Changes to the Community Works Scheme  have ensured that the scheme is not operating below legal conditions
Changes to the Community Works Scheme have ensured that the scheme is not operating below legal conditions

Each and every worker in Malta goes to their place of work every day in the knowledge that there is a basic social net which protects him and her, and that this is written in law.

This includes the least amount of remuneration for an hour’s work, sick leave, holiday leave, health aid should he or she injure themselves on the job and protection against unfair dismissal. These are rights which each one of us enjoy, but when I was appointed Employment Minister it quickly became clear that, through the Community Work Scheme, the government itself was not living up to the commitment against precarious conditions.

The Community Work Scheme was a well-meaning initiative, introduced in 2009, which helped the long-term unemployed get work experience. The idea, and this is a very positive concept, was to turn inactive people into active workers. The ones who were serious about working joined in and did well, working across the public sector and NGOs among others.

We had to act. During this legislature, we introduced reforms elevating workers in the Community Work Scheme because basic standards dictate you could not have a public employment scheme operating below legal conditions. Despite the well-placed faith of the previous government, it was clear that the working conditions of these individuals were not within the law. If they got sick, there was nothing to protect them. If they were injured, there was nothing to protect them either. If they wanted to take holiday leave, there was none. They didn’t even have the minimum wage rate.

We could have created a political hullaballoo about all this, and accused the previous administration of illegal and precarious employment. But we didn’t. We got on with fixing things. We elevated their hourly rate to meet the minimum wage and provided them with full working conditions. This includes sick leave and holiday leave – the same rights as enjoyed by everyone else in this country. We didn’t make a huge fuss. We just put things right.

Under the previous administration, there were countless reports of abuse within the scheme, mostly workers skiving. A public-private partnership, similar to countless others, was devised for the deployment, management and training of the workers. The supplier would be responsible for the operation. A tender was issued, bids were submitted and the GWU won this contract. Some people seem to be unhappy that this happened, but in reality unions have placed bids for public contracts for a long time and there is no rule to exclude them. Is Simon Busuttil proposing banning this practice if elected? I have no idea and you won’t either, because, in reality, they are only after a shouting match, not serious politics. It’s truly a case of empty vessels make most noise.

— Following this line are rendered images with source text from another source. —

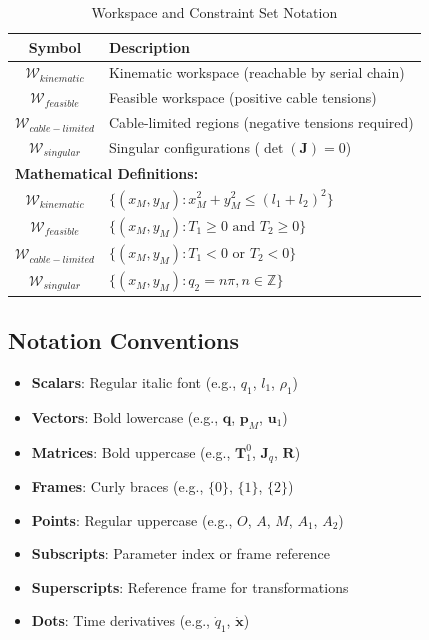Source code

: \begin{table}[h!]
\centering
\caption{Workspace and Constraint Set Notation}
\begin{tabular}{|c|l|}
\hline
\textbf{Symbol} & \textbf{Description} \\
\hline
$\mathcal{W}_{kinematic}$ & Kinematic workspace (reachable by serial chain) \\
$\mathcal{W}_{feasible}$ & Feasible workspace (positive cable tensions) \\
$\mathcal{W}_{cable-limited}$ & Cable-limited regions (negative tensions required) \\
$\mathcal{W}_{singular}$ & Singular configurations ($\det(\bm{J}) = 0$) \\
\hline
\multicolumn{2}{|l|}{\textbf{Mathematical Definitions:}} \\
\hline
$\mathcal{W}_{kinematic}$ & $\{(x_M, y_M) : x_M^2 + y_M^2 \leq (l_1 + l_2)^2\}$ \\
$\mathcal{W}_{feasible}$ & $\{(x_M, y_M) : T_1 \geq 0 \text{ and } T_2 \geq 0\}$ \\
$\mathcal{W}_{cable-limited}$ & $\{(x_M, y_M) : T_1 < 0 \text{ or } T_2 < 0\}$ \\
$\mathcal{W}_{singular}$ & $\{(x_M, y_M) : q_2 = n\pi, n \in \mathbb{Z}\}$ \\
\hline
\end{tabular}
\end{table}

\subsection{Notation Conventions}

\begin{itemize}
    \item \textbf{Scalars}: Regular italic font (e.g., $q_1$, $l_1$, $\rho_1$)
    \item \textbf{Vectors}: Bold lowercase (e.g., $\bm{q}$, $\bm{p}_M$, $\bm{u}_1$)
    \item \textbf{Matrices}: Bold uppercase (e.g., $\bm{T}_1^0$, $\bm{J}_q$, $\bm{R}$)
    \item \textbf{Frames}: Curly braces (e.g., $\{0\}$, $\{1\}$, $\{2\}$)
    \item \textbf{Points}: Regular uppercase (e.g., $O$, $A$, $M$, $A_1$, $A_2$)
    \item \textbf{Subscripts}: Parameter index or frame reference
    \item \textbf{Superscripts}: Reference frame for transformations
    \item \textbf{Dots}: Time derivatives (e.g., $\dot{q}_1$, $\dot{\bm{x}}$)
\end{itemize}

The changes weren’t secret. I’ve answered many parliamentary questions detailing everything and we have explained the changes numerous times. Full documentation was provided in answer to all Freedom of Information requests. I’m not even sure if the Opposition knows what it wants to say, or even can. The storyline is farcical. The Nationalist Party launches a well-meaning but half-baked precarious measure in 2009 and PN ministers fell over themselves to call it a success, despite the obvious shortcomings; we fix the huge flaws and bring it up to the legal standard and they criticise our improvements.

Sometimes life is stranger than fiction. On page 15 of the 2013 electoral manifesto of the Nationalist Party, which Simon Busuttil played a big part in producing, there’s written the Community Work Scheme would be retained, but gave no commitments about pay increases (to at least be within the law) or better conditions. Shamelessly, he was promoting a below-minimum-wage scheme in the electoral manifesto he wrote. He is, as they say, in a bit of a shambles.

Simon Busuttil may think that attacking everything, without logic and or any sense of reality or context, makes him look tough in front of his grassroots.

What it does make him look is politically flawed, at least among the level-headed. Ultimately a leader needs to offer credibility and solid policies. A good place for Simon Busuttil to start would be to acquire some.